DIRECTIONS FOR THIS TASK — In your copy, repeat the records exactly and leave out the pictures.

RECORDS FOR THE EXERCISE —
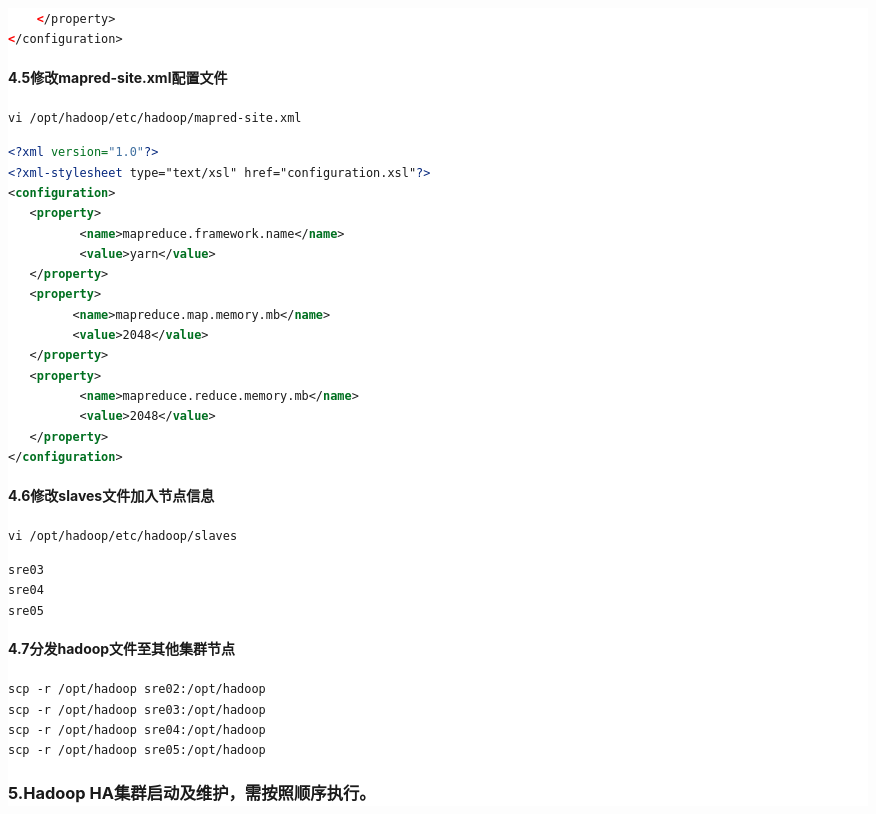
 ```xml
    </property>
</configuration>
```



#### 4.5修改mapred-site.xml配置文件

```shell
vi /opt/hadoop/etc/hadoop/mapred-site.xml
```

```xml
<?xml version="1.0"?>
<?xml-stylesheet type="text/xsl" href="configuration.xsl"?>
<configuration>
   <property>
          <name>mapreduce.framework.name</name>
          <value>yarn</value>
   </property>
   <property>
         <name>mapreduce.map.memory.mb</name>
         <value>2048</value>
   </property>
   <property>
          <name>mapreduce.reduce.memory.mb</name>
          <value>2048</value>
   </property>
</configuration>
```



#### 4.6修改slaves文件加入节点信息

```shell
vi /opt/hadoop/etc/hadoop/slaves
```

```
sre03
sre04
sre05
```



#### 4.7分发hadoop文件至其他集群节点

```
scp -r /opt/hadoop sre02:/opt/hadoop
scp -r /opt/hadoop sre03:/opt/hadoop
scp -r /opt/hadoop sre04:/opt/hadoop
scp -r /opt/hadoop sre05:/opt/hadoop
```



### 5.Hadoop HA集群启动及维护，需按照顺序执行。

SOLUTION —
 ```xml
    </property>
</configuration>
```



#### 4.5修改mapred-site.xml配置文件

```shell
vi /opt/hadoop/etc/hadoop/mapred-site.xml
```

```xml
<?xml version="1.0"?>
<?xml-stylesheet type="text/xsl" href="configuration.xsl"?>
<configuration>
   <property>
          <name>mapreduce.framework.name</name>
          <value>yarn</value>
   </property>
   <property>
         <name>mapreduce.map.memory.mb</name>
         <value>2048</value>
   </property>
   <property>
          <name>mapreduce.reduce.memory.mb</name>
          <value>2048</value>
   </property>
</configuration>
```



#### 4.6修改slaves文件加入节点信息

```shell
vi /opt/hadoop/etc/hadoop/slaves
```

```
sre03
sre04
sre05
```



#### 4.7分发hadoop文件至其他集群节点

```
scp -r /opt/hadoop sre02:/opt/hadoop
scp -r /opt/hadoop sre03:/opt/hadoop
scp -r /opt/hadoop sre04:/opt/hadoop
scp -r /opt/hadoop sre05:/opt/hadoop
```



### 5.Hadoop HA集群启动及维护，需按照顺序执行。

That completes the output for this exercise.